[Start of Attachment]

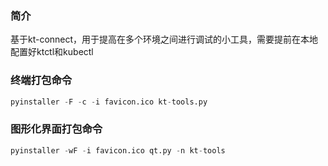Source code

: ### 简介
基于kt-connect，用于提高在多个环境之间进行调试的小工具，需要提前在本地配置好ktctl和kubectl

### 终端打包命令

```python
pyinstaller -F -c -i favicon.ico kt-tools.py
```

### 图形化界面打包命令
```python
pyinstaller -wF -i favicon.ico qt.py -n kt-tools
```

[End of Attachment]

• _Task description_:
Filter the listing down to the lines holding the word "favicon", and return those.

• _Solution for this exercise_:
pyinstaller -F -c -i favicon.ico kt-tools.py
pyinstaller -wF -i favicon.ico qt.py -n kt-tools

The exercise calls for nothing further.